Introductory illustration:
We’re aware of the fact that the clothing we wear needs to fit the occasion, event, or activity to which we wear them.
For example, when I was in high school, I worked at a restaurant. And I had to wear a uniform—this ugly purple polo shirt that felt like burlap. Or, when I refereed soccer, I didn’t just wear whatever I wanted; I wore a referee outfit.
Similarly, many of you probably have either a work uniform, a certain dress code that you have to follow, or, if you’re in school, maybe you have a school uniform.
We even have special gowns for graduating (although I’m slightly convinced that whoever invented these wanted to make graduates feel stupid—“Hey, you’re graduating. Congratulations! How ‘bout you wear this black-garbage-bag-looking thing and silly square hat. Oh! And while you’re at it, why don’t you walk across a stage while we take pictures of you? How does that sound?”).
We have these unwritten rules for what we wear and where we wear them: You don’t wear a tuxedo if you’re fixing your plumbing. And you probably don’t want to dress like Richard Simons if you’re going to a formal wedding… Or ever for that matter. And when you go shopping, you don’t wear your pajamas… well, unless, apparently, you’re shopping at Wal-Mart.

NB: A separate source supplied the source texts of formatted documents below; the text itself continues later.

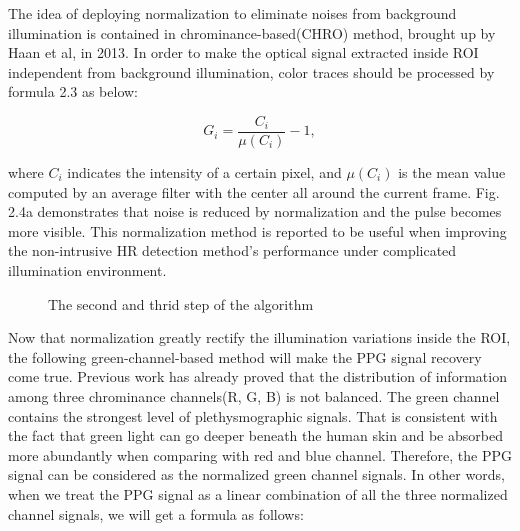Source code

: The idea of deploying normalization to eliminate noises from background illumination is contained in chrominance-based(CHRO) method, brought up by Haan et al\cite{de2013robust}, in 2013. In order to make the optical signal extracted inside ROI independent from background illumination, color traces should be processed by formula 2.3 as below:


      \begin{equation}
        G_i = \frac{C_i}{\mu(C_i)}-1,
    \end{equation} 

where $C_i$ indicates the intensity of a certain pixel, and $\mu(C_i)$ is the mean value computed by an average filter with the center all around the current frame. Fig. 2.4a demonstrates that noise is reduced by normalization and the pulse becomes more visible. This normalization method is reported to be useful when improving the non-intrusive HR detection method's performance under complicated illumination environment\cite{de2013robust}. 

\begin{figure}[ht]
\hspace{-0.5in}
\caption{The second and thrid step of the algorithm }\label{fig:noted-figure}
\end{figure}

Now that normalization greatly rectify the illumination variations inside the ROI, the following green-channel-based method will make the PPG signal recovery come true. Previous work has already proved that the distribution of information among three chrominance channels(R, G, B) is not balanced. The green channel contains the strongest level of plethysmographic signals\cite{verkruysse2008remote}. That is consistent with the fact that green light can go deeper beneath the human skin and be absorbed more abundantly when comparing with red and blue channel. Therefore, the PPG signal can be considered as the normalized green channel signals. In other words, when we treat the PPG signal as a linear combination of all the three normalized channel signals, we will get a formula as follows:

You see, there’s this recognized principle (at least among most of us) that what we wear needs to fit the occasion of the thing we’re wearing it to.
Now when it came to the Lord’s Supper for the Corinthian church, they found themselves wearing “the wrong clothes.” Of course, I don’t mean that they were literally wearing the wrong clothes. But think of this idea of clothing as an illustration—the way they practiced the Lord’s Supper did not match the meaning of the Lord’s Supper. Their practice was inappropriate for what the Lord’s Supper means. And so they found themselves “wearing the wrong clothes.”
But we too can easily find ourselves “wearing the wrong clothes” in how we practice the Lord’s Supper. We too can lose sight of the full, true, Biblical meaning of the Supper, and, consequently, practice it inappropriately.